É sempre agradável receber um convite para assistir à apresentação de novas novidades no mundo da relojoaria, mas quando a isso se soma um cenário como o museu Thyssen-Bornemisza, em Madri, a coisa ganha ares de um evento de gala. E é exatamente este o caso: o livro "Impressions", da Glashütte Original, foi a desculpa para nos encontrarmos em um templo da cultura que, confesso, eu nunca havia visitado.

O Museu Thyssen-Bornemisza abriga um bom número de obras do Expressionismo Alemão, e foi justamente por causa delas que tivemos a sorte de fazer um mini-passeio privado com Almudena Rodríguez, guia oficial do Museu e verdadeira especialista no assunto. Nolde, Kirchner, Münter (parceira de Kandinsky e posterior fundadora de Der Blaue Reiter) desfilaram diante de nossos olhos... embora, na verdade, tenhamos sido nós que desfilamos diante delas.

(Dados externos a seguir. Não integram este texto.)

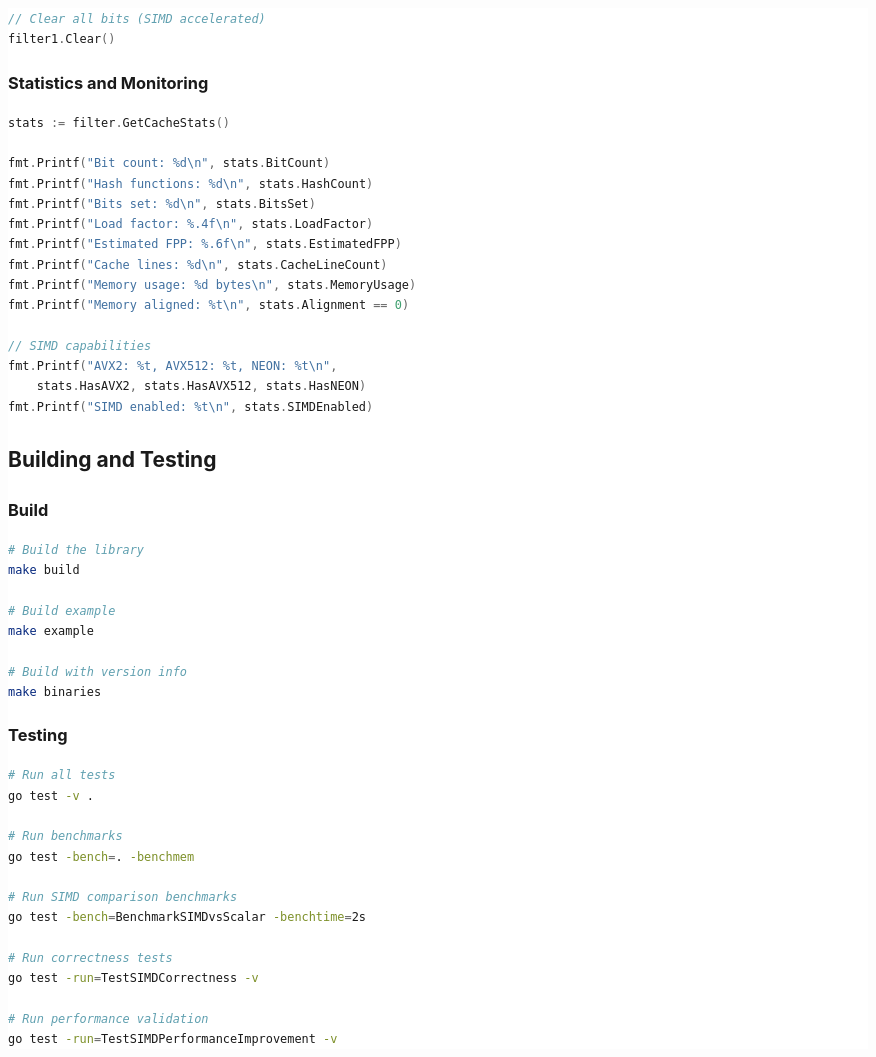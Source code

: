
 ```go
// Clear all bits (SIMD accelerated)
filter1.Clear()
```

### Statistics and Monitoring

```go
stats := filter.GetCacheStats()

fmt.Printf("Bit count: %d\n", stats.BitCount)
fmt.Printf("Hash functions: %d\n", stats.HashCount)
fmt.Printf("Bits set: %d\n", stats.BitsSet)
fmt.Printf("Load factor: %.4f\n", stats.LoadFactor)
fmt.Printf("Estimated FPP: %.6f\n", stats.EstimatedFPP)
fmt.Printf("Cache lines: %d\n", stats.CacheLineCount)
fmt.Printf("Memory usage: %d bytes\n", stats.MemoryUsage)
fmt.Printf("Memory aligned: %t\n", stats.Alignment == 0)

// SIMD capabilities
fmt.Printf("AVX2: %t, AVX512: %t, NEON: %t\n",
    stats.HasAVX2, stats.HasAVX512, stats.HasNEON)
fmt.Printf("SIMD enabled: %t\n", stats.SIMDEnabled)
```

## Building and Testing

### Build

```bash
# Build the library
make build

# Build example
make example

# Build with version info
make binaries
```

### Testing

```bash
# Run all tests
go test -v .

# Run benchmarks
go test -bench=. -benchmem

# Run SIMD comparison benchmarks
go test -bench=BenchmarkSIMDvsScalar -benchtime=2s

# Run correctness tests
go test -run=TestSIMDCorrectness -v

# Run performance validation
go test -run=TestSIMDPerformanceImprovement -v
```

A conexão era clara: artistas alemães para apresentar outros artistas alemães. Os mestres relojoeiros de Glashütte, na Saxônia, têm muitas histórias para contar. Desde meados do século XIX, quando Ferdinand A. Lange, da vizinha Dresden, lançou as bases da relojoaria alemã, até a próspera indústria atual, liderada pela Glashütte Original, por sua vez herdeira da G.U.B. (Glashütter UhrenBetriebe, Fábrica de Relógios de Glashütte), que abastecia todos os países atrás da "Cortina de Ferro" e também era famosa por ter fabricado fabulosos cronômetros marinhos – os relógios mais precisos do mundo – tanto que estiveram em produção até que o surgimento da navegação por satélite, no final dos anos 1970, os tornou permanentemente obsoletos.

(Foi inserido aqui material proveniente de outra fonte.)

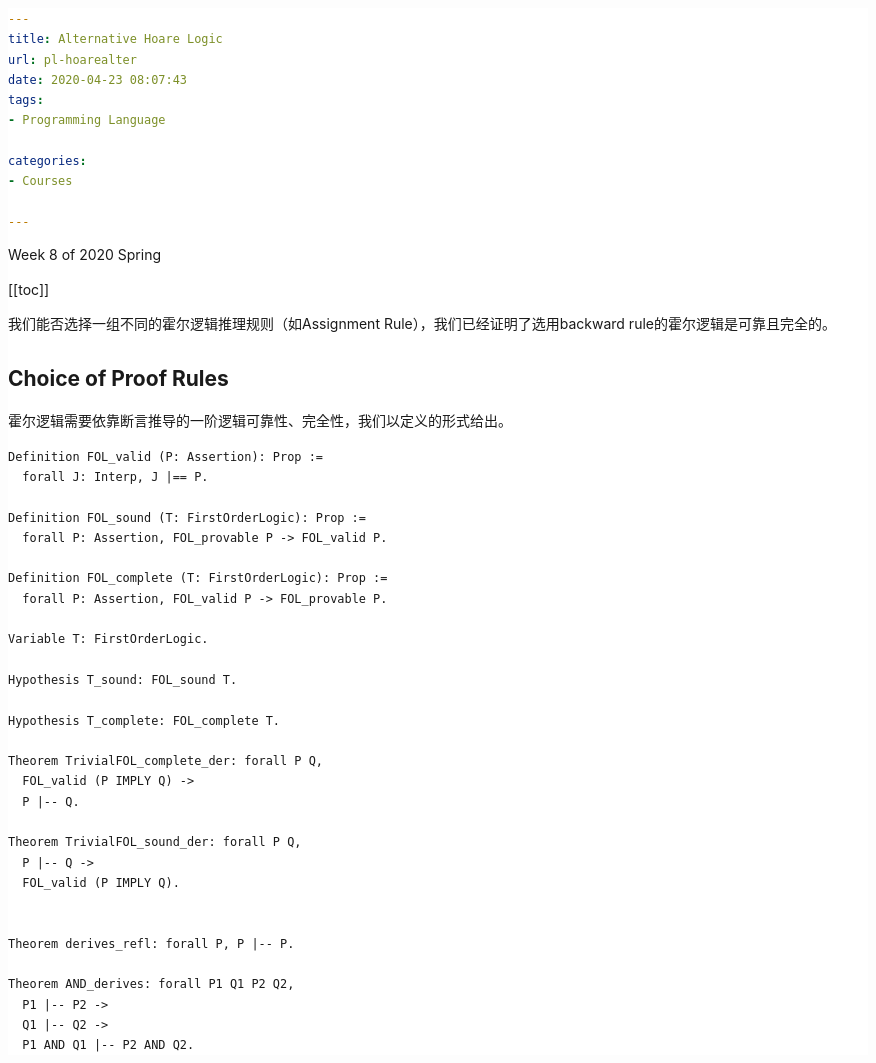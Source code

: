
 ```yaml
---
title: Alternative Hoare Logic
url: pl-hoarealter
date: 2020-04-23 08:07:43
tags: 
- Programming Language

categories: 
- Courses

---
```


Week 8 of 2020 Spring



[[toc]]

我们能否选择一组不同的霍尔逻辑推理规则（如Assignment Rule），我们已经证明了选用backward rule的霍尔逻辑是可靠且完全的。

## Choice of Proof Rules

霍尔逻辑需要依靠断言推导的一阶逻辑可靠性、完全性，我们以定义的形式给出。

```Coq
Definition FOL_valid (P: Assertion): Prop :=
  forall J: Interp, J |== P.

Definition FOL_sound (T: FirstOrderLogic): Prop :=
  forall P: Assertion, FOL_provable P -> FOL_valid P.

Definition FOL_complete (T: FirstOrderLogic): Prop :=
  forall P: Assertion, FOL_valid P -> FOL_provable P.

Variable T: FirstOrderLogic.

Hypothesis T_sound: FOL_sound T.

Hypothesis T_complete: FOL_complete T.

Theorem TrivialFOL_complete_der: forall P Q,
  FOL_valid (P IMPLY Q) ->
  P |-- Q.

Theorem TrivialFOL_sound_der: forall P Q,
  P |-- Q ->
  FOL_valid (P IMPLY Q).


Theorem derives_refl: forall P, P |-- P.

Theorem AND_derives: forall P1 Q1 P2 Q2,
  P1 |-- P2 ->
  Q1 |-- Q2 ->
  P1 AND Q1 |-- P2 AND Q2.
```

O livro fala sobre isso e muito mais. "Impressions", da Glashütte Original. Dividido em doze capítulos (Originalidade, Comunidade, Excelência, Solidez, Criatividade, Resistência, Flexibilidade, Beleza, Dedicação, Equilíbrio e Tradição), cada um deles contém um artigo escrito por um grupo de especialistas e uma história contada por um chamado "amigo da marca" que, no fundo, são – somos – fãs de um jeito de fazer as coisas. Um detalhe que me chama a atenção e que aprecio pessoalmente: um desses amigos da marca é Marek Rusz, membro proeminente do fórum alemão Watchlounge, um aceno à comunidade da internet.

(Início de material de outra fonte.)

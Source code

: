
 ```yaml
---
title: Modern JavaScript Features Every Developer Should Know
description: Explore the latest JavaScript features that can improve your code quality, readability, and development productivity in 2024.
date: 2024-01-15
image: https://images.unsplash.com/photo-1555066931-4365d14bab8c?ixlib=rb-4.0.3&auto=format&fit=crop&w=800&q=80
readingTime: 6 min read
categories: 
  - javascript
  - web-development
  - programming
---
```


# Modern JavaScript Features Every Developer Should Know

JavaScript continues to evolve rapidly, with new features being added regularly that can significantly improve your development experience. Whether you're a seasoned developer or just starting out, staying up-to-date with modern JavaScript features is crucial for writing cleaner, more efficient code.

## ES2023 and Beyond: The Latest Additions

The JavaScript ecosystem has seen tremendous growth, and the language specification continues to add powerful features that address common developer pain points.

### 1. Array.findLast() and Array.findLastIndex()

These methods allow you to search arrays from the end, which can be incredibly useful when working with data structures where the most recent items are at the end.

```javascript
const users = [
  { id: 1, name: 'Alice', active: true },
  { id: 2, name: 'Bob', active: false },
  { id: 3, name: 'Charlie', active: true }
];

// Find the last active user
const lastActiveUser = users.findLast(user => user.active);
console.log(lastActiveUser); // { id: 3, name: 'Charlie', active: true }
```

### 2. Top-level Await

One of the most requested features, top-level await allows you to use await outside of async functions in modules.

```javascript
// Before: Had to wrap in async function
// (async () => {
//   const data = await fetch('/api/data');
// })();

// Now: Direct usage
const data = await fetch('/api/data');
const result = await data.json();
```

A apresentação foi feita pelo presidente da Glashütte Original, Yann Gamard (que entrevistamos recentemente) que, com a paixão que o caracteriza, deixou claro que este é um livro essencial na biblioteca de qualquer fã. Bem editado, com grandes fotografias e evitando longos parágrafos de texto que poderiam afugentar uma parcela de leitores não acostumados à leitura e mais inclinados a assistir (sabe, a geração YouTube), ele alcança um equilíbrio entre tradição e modernidade que poderia muito bem ser equiparado à história que conta. Para ser lido em pequenos goles, com um bom café.